● Work request: Write the data out in full and word for word. Do not include images.

(Entries supplied Opens)

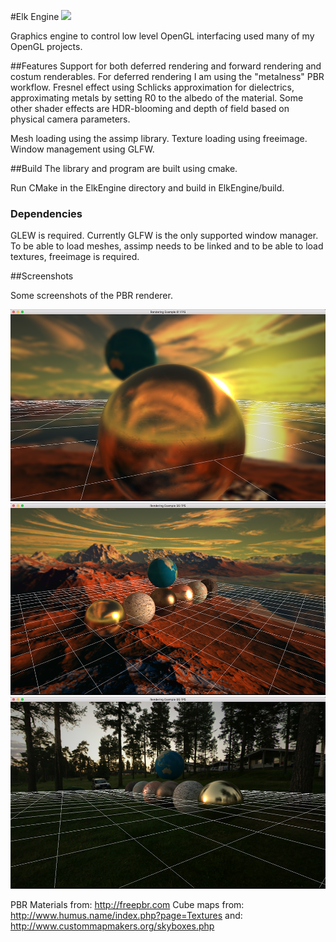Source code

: #Elk Engine
![](images/elk_small.png=128x)

Graphics engine to control low level OpenGL interfacing used many of my OpenGL projects.

##Features
Support for both deferred rendering and forward rendering and costum renderables.
For deferred rendering I am using the "metalness" PBR workflow. Fresnel effect using Schlicks approximation for dielectrics, approximating metals by setting R0 to the albedo of the material. Some other shader effects are HDR-blooming and depth of field based on physical camera parameters.

Mesh loading using the assimp library.
Texture loading using freeimage.
Window management using GLFW.

##Build
The library and program are built using cmake.

Run CMake in the ElkEngine directory and build in ElkEngine/build.

### Dependencies
GLEW is required. Currently GLFW is the only supported window manager. To be able to load meshes, assimp needs to be linked and to be able to load textures, freeimage is required.

##Screenshots

Some screenshots of the PBR renderer.

![](images/screen1.png "Screenshot")
![](images/screen2.png "Screenshot")
![](images/screen3.png "Screenshot")

PBR Materials from: http://freepbr.com
Cube maps from: http://www.humus.name/index.php?page=Textures
and: http://www.custommapmakers.org/skyboxes.php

(Entries supplied Closes)

● Solution for this problem:
Source code

: #Elk Engine
![](images/elk_small.png=128x)

Graphics engine to control low level OpenGL interfacing used many of my OpenGL projects.

##Features
Support for both deferred rendering and forward rendering and costum renderables.
For deferred rendering I am using the "metalness" PBR workflow. Fresnel effect using Schlicks approximation for dielectrics, approximating metals by setting R0 to the albedo of the material. Some other shader effects are HDR-blooming and depth of field based on physical camera parameters.

Mesh loading using the assimp library.
Texture loading using freeimage.
Window management using GLFW.

##Build
The library and program are built using cmake.

Run CMake in the ElkEngine directory and build in ElkEngine/build.

### Dependencies
GLEW is required. Currently GLFW is the only supported window manager. To be able to load meshes, assimp needs to be linked and to be able to load textures, freeimage is required.

##Screenshots

Some screenshots of the PBR renderer.

![](images/screen1.png "Screenshot")
![](images/screen2.png "Screenshot")
![](images/screen3.png "Screenshot")

PBR Materials from: http://freepbr.com
Cube maps from: http://www.humus.name/index.php?page=Textures
and: http://www.custommapmakers.org/skyboxes.php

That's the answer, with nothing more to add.